Our sense of touch is very complex. Some people say it’s actually not one sense, it’s multiple senses. In my work, I try to engage as many of those senses as possible: weight, temperature, tactile discrimination, texture, and the form of the piece. All of those are almost separate tactile experiences or touch experiences.

JM: Where did you get the idea to make your first piece? Where did the idea come from? What gave you the idea to cast a hug of yourself?

BK: [laughs] I know! It’s strange, isn’t it?

JM: [laughs]

BK: I had been in the studio for ten years making textured ceramics. They were based on the figure but they were abstracted. I called them soft forms, and they were very textured. As I was making more and more, I began to get incredibly fascinated by the texture of the surfaces.

For instance, one time I was doing an open studio event, which I used to do every year. Somebody came who was blind. She was completely blind, and her teenage son brought her. As soon as she walked in the door, I had an entirely different sense of what her work would feel like. I thought to myself, ‘I need to apply that sense that she had, that she was telling me as she was touching my pots. I need to apply that to what I was doing.’
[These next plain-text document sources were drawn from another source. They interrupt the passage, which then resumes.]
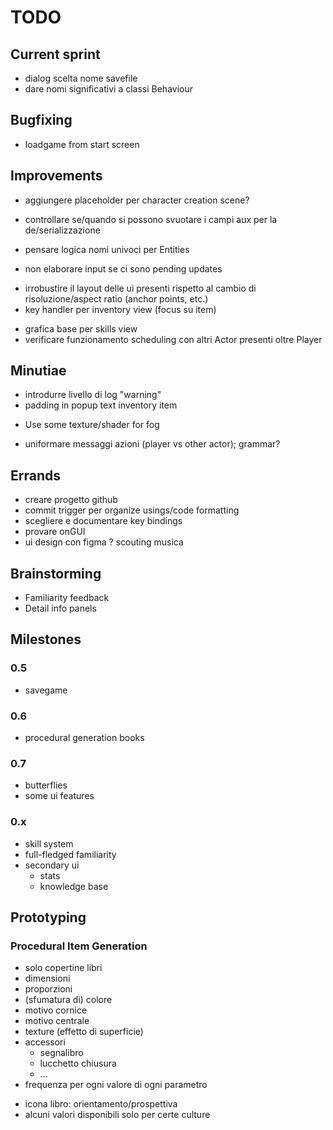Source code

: # TODO

## Current sprint
- dialog scelta nome savefile
- dare nomi significativi a classi Behaviour


## Bugfixing
- loadgame from start screen


## Improvements
- aggiungere placeholder per character creation scene?
- controllare se/quando si possono svuotare i campi aux per la de/serializzazione
- pensare logica nomi univoci per Entities

- non elaborare input se ci sono pending updates
+ irrobustire il layout delle ui presenti rispetto al cambio di risoluzione/aspect ratio (anchor points, etc.)
+ key handler per inventory view (focus su item)
- grafica base per skills view
- verificare funzionamento scheduling con altri Actor presenti oltre Player


## Minutiae
- introdurre livello di log "warning"
- padding in popup text inventory item
+ Use some texture/shader for fog
- uniformare messaggi azioni (player vs other actor); grammar?

## Errands
- creare progetto github
- commit trigger per organize usings/code formatting
- scegliere e documentare key bindings
- provare onGUI
- ui design con figma
? scouting musica

## Brainstorming
- Familiarity feedback
- Detail info panels



## Milestones


### 0.5
- savegame


### 0.6
- procedural generation books

### 0.7
- butterflies
- some ui features


### 0.x
- skill system
- full-fledged familiarity
- secondary ui
	- stats
	- knowledge base



## Prototyping
### Procedural Item Generation
- solo copertine libri
- dimensioni
- proporzioni
- (sfumatura di) colore
- motivo cornice
- motivo centrale
- texture (effetto di superficie)
- accessori
	- segnalibro
	- lucchetto chiusura
	- ...
- frequenza per ogni valore di ogni parametro

+ icona libro: orientamento/prospettiva
+ alcuni valori disponibili solo per certe culture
Then I had a work in a small exhibition in London. I was gallery sitting for lunch for the gallery owner. I was sitting at the desk, I looked down and there was a middle-aged man in the gallery. He had been wandering around and he kept coming back to one or two of my pieces in there. It was a group show so there were a lot of different pieces. As I looked down, I saw out of the corner of my eye: he put his hand on top of one of these textured soft forms and he ran the palm of his hand over the side of it.

I thought, ‘That’s what I want. I want people to not be able to resist touching this work,’ even though there are signs that say “Do Not Touch” or we know we’re not supposed to touch artwork.

JM: I was just wondering about that, yeah.

BK: The truth is that there is a taboo against touching artwork, but it’s not a strong taboo in that people are desperate to touch artwork. It’s not just the touching for verification, which also happens: if you touch with your fingers just to make sure it feels like what it looks like. People want to experience the touch of art. They haven’t been allowed to very much.

I decided I would do a research degree into texture. I went to the Royal College of Art in London and I said, “Could I do this research degree?” They agreed and I started. Within three months into the research, I realized the whole PhD was not going to be about texture, it was going to be about touch. My interest wasn’t actually in texture, it was in touch. It wasn’t about the thing, it was about the experience of the thing, which is what the French philosopher [Maurice] Merleau-Ponty used to talk about.

It’s about the incorporation of the thing into your space or your self awareness, and that’s what touch does. It physically links you to something. That’s how I came to be doing it.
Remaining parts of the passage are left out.